Dans un fonctionnement démocratique traditionnel, le projet de plan de relance aurait non seulement été adopté très vite car il ressemblait (dans sa version initiale) 90% de la population de l’Union représentant plus de 80% de son PIB mais surtout, le budget communautaire au lieu d’être réduit aurait été augmenté pour faire face à la crise sans précédent que nous traversons. Le contrôle des fonds aurait été effectué par le Parlement européen, institution représentant les citoyens et personne n’aurait trouvé à y redire.

L’absence de ressources propres

Autre point soulevé depuis des décennies par les différents acteurs et observateurs de la construction européenne, l’absence de ressources propres.

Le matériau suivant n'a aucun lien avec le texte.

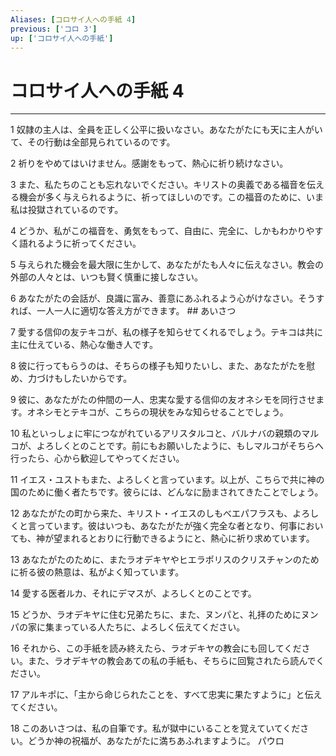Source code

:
 ```yaml
---
Aliases: [コロサイ人への手紙 4]
previous: ['コロ 3']
up: ['コロサイ人への手紙']
---
```

# コロサイ人への手紙 4

***




1 
奴隷の主人は、全員を正しく公平に扱いなさい。あなたがたにも天に主人がいて、その行動は全部見られているのです。 



2 
祈りをやめてはいけません。感謝をもって、熱心に祈り続けなさい。 



3 
また、私たちのことも忘れないでください。キリストの奥義である福音を伝える機会が多く与えられるように、祈ってほしいのです。この福音のために、いま私は投獄されているのです。 



4 
どうか、私がこの福音を、勇気をもって、自由に、完全に、しかもわかりやすく語れるように祈ってください。 



5 
与えられた機会を最大限に生かして、あなたがたも人々に伝えなさい。教会の外部の人々とは、いつも賢く慎重に接しなさい。 



6 
あなたがたの会話が、良識に富み、善意にあふれるよう心がけなさい。そうすれば、一人一人に適切な答え方ができます。 ## あいさつ 



7 
愛する信仰の友テキコが、私の様子を知らせてくれるでしょう。テキコは共に主に仕えている、熱心な働き人です。 



8 
彼に行ってもらうのは、そちらの様子も知りたいし、また、あなたがたを慰め、力づけもしたいからです。 



9 
彼に、あなたがたの仲間の一人、忠実な愛する信仰の友オネシモを同行させます。オネシモとテキコが、こちらの現状をみな知らせることでしょう。 



10 
私といっしょに牢につながれているアリスタルコと、バルナバの親類のマルコが、よろしくとのことです。前にもお願いしたように、もしマルコがそちらへ行ったら、心から歓迎してやってください。 



11 
イエス・ユストもまた、よろしくと言っています。以上が、こちらで共に神の国のために働く者たちです。彼らには、どんなに励まされてきたことでしょう。 



12 
あなたがたの町から来た、キリスト・イエスのしもべエパフラスも、よろしくと言っています。彼はいつも、あなたがたが強く完全な者となり、何事においても、神が望まれるとおりに行動できるようにと、熱心に祈り求めています。 



13 
あなたがたのために、またラオデキヤやヒエラポリスのクリスチャンのために祈る彼の熱意は、私がよく知っています。 



14 
愛する医者ルカ、それにデマスが、よろしくとのことです。 



15 
どうか、ラオデキヤに住む兄弟たちに、また、ヌンパと、礼拝のためにヌンパの家に集まっている人たちに、よろしく伝えてください。 



16 
それから、この手紙を読み終えたら、ラオデキヤの教会にも回してください。また、ラオデキヤの教会あての私の手紙も、そちらに回覧されたら読んでください。 



17 
アルキポに、「主から命じられたことを、すべて忠実に果たすように」と伝えてください。 



18 
このあいさつは、私の自筆です。私が獄中にいることを覚えていてください。どうか神の祝福が、あなたがたに満ちあふれますように。 パウロ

En multipliant les accords de libre-échange, l’Union Européenne n’a pas seulement ouvert son marché à d’autres pays (ce qui pose de nombreux problèmes en termes de souveraineté industrielle) mais s’est aussi privée de ressources propres qu’il a fallu compenser par des contributions nationales.

Sorte de rustine, les contributions nationales proportionnelles au PIB ont eu des effets pervers :

 faire apparaître l’Europe et le projet européen non plus comme un projet politique mais comme une ligne comptable dans les budgets des États-membres ;

 conduire à des négociations de boutiquiers interminables causant des dommages considérables au projet européen altérant la confiance des citoyens dans celui-ci.

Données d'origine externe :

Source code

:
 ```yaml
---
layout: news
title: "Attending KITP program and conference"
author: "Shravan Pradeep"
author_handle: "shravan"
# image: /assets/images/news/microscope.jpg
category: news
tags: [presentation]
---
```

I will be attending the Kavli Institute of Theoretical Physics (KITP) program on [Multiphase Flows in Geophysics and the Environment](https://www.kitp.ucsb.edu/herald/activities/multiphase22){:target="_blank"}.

Là encore, un système démocratique serait que le Parlement ait un réel pouvoir budgétaire, rendant ainsi au citoyen européen le pouvoir de décider de l’orientation qu’il compte donner au projet européen.

Lors de ce sommet, des propositions ont été faites via l’instauration de nouvelles taxes, notamment une taxe carbone, une taxe sur les transactions financières, mais seule la taxe sur les plastiques à usage unique a été adoptée. Un bien maigre bilan qui ne suffira pas à remplir les caisses communautaires.

Un cadre institutionnel dépassé

Lors de ce sommet, l’un des sujets d’amusement devant l’interminable durée du sommet a été de se demander si le record du sommet le plus long établi à Nice serait battu. Le sommet des chefs d’État et de gouvernement de juillet 2020 à Bruxelles ne ressemble pas à celui de Nice que par sa durée.

Si aucune plaque ne sera apposée devant la salle du Conseil européen pour commémorer le record du durée du sommet, celui-ci ressemble beaucoup au traité de Nice par son résultat et les efforts qu’il a fallu déployer pour y parvenir.

Comme pour le traité de Nice, il acte des avancées. Mais comme le traité de Nice, cela s’est fait au prix de rabais accordés aux radins et par la victoire d’égoïsmes nationaux sur un certain nombre de sujets. Enfin, comme le traité de Nice, ce sommet traduit la fin d’un cycle entamé il y a plus de 20 ans. Suite à ce traité désastreux, les pays européens ont convenu qu’il était nécessaire de changer de cadre et ont lancé le projet de traité constitutionnel européen. Un traité finalement traduit concrètement par le traité de Lisbonne de décembre 2007.

Un nouveau cadre institutionnel est nécessaire pour éviter que le projet européen ne sombre du fait de l’égoïsme d’une minorité. Il passe par la fin de la présidence tournante du Conseil ou de ce qu’il en reste, un rôle accru et prépondérant du Parlement européen mais surtout par la fin de l’unanimité, condition indispensable à l’adoption pérenne de ressources propres. Le fonds de relance est temporaire. Pour qu’il soit une véritable avancée, il doit non seulement être pérennisé mais aussi et surtout être le début d’un nouveau cycle politique.